Jun 1st, 2009| 09:51 pm | Posted by hlee

How would you assign orders to multivariate data? If you have your strategy to achieve this ordering task, I’d like to ask, “is your strategy affine invariant?” meaning that shift and rotation invariant.

Let’s make the question a bit concrete. What would be the largest point from a scatter plot below? Thirty random bivariate data were generated from bivariate normal distribution (mu=[1,1], sigma=[[1,-.9],[-.9,1]]). datadepth If you have applied your rule of assigning ranks to some largest or smallest points, could you continue to apply it to all data points? Once you’ve done it, shift your data w.r.t. the mean (not mu; although I told you mu, data do not tell what true mu is but we can estimate mu and assign uncertainty on that estimate via various methods, beyond computing sample standard deviation or traditional chi-square methods for more complex data and models. Mean, a solution to the chi-square method or a least square method to the hypothesis (model) mu=\bar{X}, is only one estimator among many estimators) and rotate them clock-wise by 90 degrees. Does each point preserve the same rank when you apply your ranking method to the shifted and rotated multivariate data?

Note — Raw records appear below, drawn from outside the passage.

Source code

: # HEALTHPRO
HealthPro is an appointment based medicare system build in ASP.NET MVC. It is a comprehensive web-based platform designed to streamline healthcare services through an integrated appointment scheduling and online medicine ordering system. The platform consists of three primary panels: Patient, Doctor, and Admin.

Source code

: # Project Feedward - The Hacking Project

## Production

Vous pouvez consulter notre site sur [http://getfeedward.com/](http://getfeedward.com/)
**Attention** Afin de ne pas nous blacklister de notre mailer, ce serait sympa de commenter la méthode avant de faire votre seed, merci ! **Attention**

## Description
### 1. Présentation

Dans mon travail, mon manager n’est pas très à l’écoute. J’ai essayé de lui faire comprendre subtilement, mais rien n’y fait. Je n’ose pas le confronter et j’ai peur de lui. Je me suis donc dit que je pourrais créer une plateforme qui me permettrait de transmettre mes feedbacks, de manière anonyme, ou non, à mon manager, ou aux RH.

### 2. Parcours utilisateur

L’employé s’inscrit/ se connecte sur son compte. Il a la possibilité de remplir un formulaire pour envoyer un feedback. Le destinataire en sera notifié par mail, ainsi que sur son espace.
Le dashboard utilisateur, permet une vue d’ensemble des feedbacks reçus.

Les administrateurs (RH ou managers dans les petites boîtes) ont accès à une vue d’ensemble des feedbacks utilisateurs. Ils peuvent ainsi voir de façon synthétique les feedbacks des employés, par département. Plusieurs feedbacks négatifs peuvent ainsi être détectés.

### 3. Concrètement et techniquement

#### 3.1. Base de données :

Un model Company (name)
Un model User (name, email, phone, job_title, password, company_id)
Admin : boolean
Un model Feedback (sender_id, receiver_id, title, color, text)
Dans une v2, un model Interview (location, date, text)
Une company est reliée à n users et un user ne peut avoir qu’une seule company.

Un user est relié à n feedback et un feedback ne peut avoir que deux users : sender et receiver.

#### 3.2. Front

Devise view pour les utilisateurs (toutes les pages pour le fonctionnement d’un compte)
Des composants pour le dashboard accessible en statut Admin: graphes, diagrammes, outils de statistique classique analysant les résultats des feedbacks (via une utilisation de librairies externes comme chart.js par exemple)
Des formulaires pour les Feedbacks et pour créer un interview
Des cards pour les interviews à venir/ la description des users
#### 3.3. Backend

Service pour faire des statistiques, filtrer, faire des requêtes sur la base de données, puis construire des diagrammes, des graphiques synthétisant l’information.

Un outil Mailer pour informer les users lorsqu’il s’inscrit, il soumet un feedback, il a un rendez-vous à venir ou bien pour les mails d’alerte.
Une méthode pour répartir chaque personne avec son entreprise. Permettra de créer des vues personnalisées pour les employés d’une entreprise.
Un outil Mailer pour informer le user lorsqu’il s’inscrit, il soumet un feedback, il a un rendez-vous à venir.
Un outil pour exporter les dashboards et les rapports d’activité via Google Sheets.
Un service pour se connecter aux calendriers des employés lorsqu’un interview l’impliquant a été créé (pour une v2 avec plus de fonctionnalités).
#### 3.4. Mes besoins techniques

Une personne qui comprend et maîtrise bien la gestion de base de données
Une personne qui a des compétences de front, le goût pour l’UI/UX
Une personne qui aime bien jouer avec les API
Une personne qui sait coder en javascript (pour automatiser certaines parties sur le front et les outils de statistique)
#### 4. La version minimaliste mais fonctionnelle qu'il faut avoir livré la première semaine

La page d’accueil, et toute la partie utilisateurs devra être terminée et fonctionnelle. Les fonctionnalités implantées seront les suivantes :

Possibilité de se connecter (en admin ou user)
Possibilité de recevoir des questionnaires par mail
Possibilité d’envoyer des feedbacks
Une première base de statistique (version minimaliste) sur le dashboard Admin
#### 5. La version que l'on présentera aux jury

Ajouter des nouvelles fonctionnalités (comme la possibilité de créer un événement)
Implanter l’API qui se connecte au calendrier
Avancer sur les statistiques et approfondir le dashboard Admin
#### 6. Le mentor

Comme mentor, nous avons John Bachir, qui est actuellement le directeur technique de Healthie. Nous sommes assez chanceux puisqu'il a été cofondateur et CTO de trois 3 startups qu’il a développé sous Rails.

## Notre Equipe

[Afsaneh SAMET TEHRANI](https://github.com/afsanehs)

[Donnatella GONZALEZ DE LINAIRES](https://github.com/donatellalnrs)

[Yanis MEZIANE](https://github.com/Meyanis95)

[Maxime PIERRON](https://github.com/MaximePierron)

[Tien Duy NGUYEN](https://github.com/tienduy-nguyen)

First, if you think about coordinate-wise ranking, you’ll find out that two sets of ranks are not matching. Additional questions I like to add are, which axis you would consider first? X or Y? and how to handle ties in one coordinate (since bivariate normal, a continuous distribution, the chance of ties is zero but real data often show ties).

The notion of Data Depth is not employed in astronomy as well as other fields because variables have physical meaning so that multidimensional data cloud is projected onto the most important axis and from which luminosity functions/histograms are drawn to discover a trend, say a clump at a certain color or a certain redshift indicating an event, epoch, or episode in formation history. I wonder if they truly look like cluttered when they are deprojected into the original multi-dimensional space. Remember the curse of dimensionality. Even though the projected data show bumps, in multidimensional space, a hypothesis testing will conclude complete spatial randomness, or there is no clump. Consider transformations and distance metrics. Or how nearest neighbors are defined. Simply, consider mathematical distances of pairs of galaxy for statistical analysis, and these galaxies have location metrics: longitude, latitude, and redshift (3D spatial data points), and scales such as magnitudes, group names, types, shapes, and classification metrics, which cannot be used directly into computing Euclidean distance. Choices of metrics and transformation are different from mathematics and algorithmic standpoints, and from practical and astronomical viewpoints to assign ranks to data. The importance of ordering data is 1. identifying/removing outliers, 2. characterizing data distribution quickly, for example, current contour plots can be accelerated, 3. updating statistics efficiently – only looking into neighbors instead of processing whole data.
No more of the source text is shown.